Pues hablando del tema, que se cierren las nucleares no tiene por qué subir el precio de la luz, si se hace con previsión y aumentando la liberación del mercado.  Lo que no puede ser es que se opte por renovables y no se pongan los medios de distribución adecuados. 

Pero precisamente puede ocurrir lo contrario. 

Para empezar, el periodo de verano requiere más solar, mucha. Y en cuanto quedase cubierto una gran parte del periodo diurno se podría prescindir de algunas nucleares según se van finalizando sus ciclos de vida. Al mismo tiempo, seguiría aumentando la eólica y pondría una tasa al co2, para cerrar las centrales de carbón para irlas sustituyendolas. Como están haciendo los ingleses.

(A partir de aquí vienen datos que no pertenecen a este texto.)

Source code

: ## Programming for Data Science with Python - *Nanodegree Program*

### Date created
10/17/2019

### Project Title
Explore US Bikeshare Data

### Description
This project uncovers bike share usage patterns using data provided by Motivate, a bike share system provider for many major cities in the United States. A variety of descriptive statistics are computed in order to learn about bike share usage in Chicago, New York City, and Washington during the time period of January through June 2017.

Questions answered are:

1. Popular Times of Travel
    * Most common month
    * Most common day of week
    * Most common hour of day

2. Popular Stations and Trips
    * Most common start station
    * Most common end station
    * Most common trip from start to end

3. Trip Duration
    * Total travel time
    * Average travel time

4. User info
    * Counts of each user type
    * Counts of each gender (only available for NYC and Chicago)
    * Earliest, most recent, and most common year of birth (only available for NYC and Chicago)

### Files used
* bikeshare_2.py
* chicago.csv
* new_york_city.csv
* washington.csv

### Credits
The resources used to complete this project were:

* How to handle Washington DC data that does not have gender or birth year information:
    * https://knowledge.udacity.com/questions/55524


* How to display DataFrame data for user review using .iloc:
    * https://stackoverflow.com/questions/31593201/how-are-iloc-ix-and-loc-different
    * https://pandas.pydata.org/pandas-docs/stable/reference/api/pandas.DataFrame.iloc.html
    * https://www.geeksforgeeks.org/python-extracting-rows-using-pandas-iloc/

Se permite la energía distribuida y se fomenta la eficiencia energética y ya se tendría el modelo completado. Algo de ciclo combinado ya presente se debería usar durante un tiempo,  pero la media de precios no debería de subir si además se facilitan las interconexiones eléctricas. Y esperar a desarrollar sistemas de almacenamiento de energía para poder ir sustituyendo las tecnologías de apoyo

----------


## ben-amar

Me parece un informe totalmente interesado. El cierre de las nucleares no debe suponer aumento ninguno en la factura.
Hay bastantes paises que no tienen nucleares y no pagan lo que pagamos nosotros.
¡a ver si ahora vamos a tener que estar agradecidos por pagar un falso deficit tarifario, unos beneficios no cobrados por una moratoria (si a ti te prohiben un trabajo nadie te paga, que se lo digan a las alternativas), etc.
Todo eso es un camelo.

----------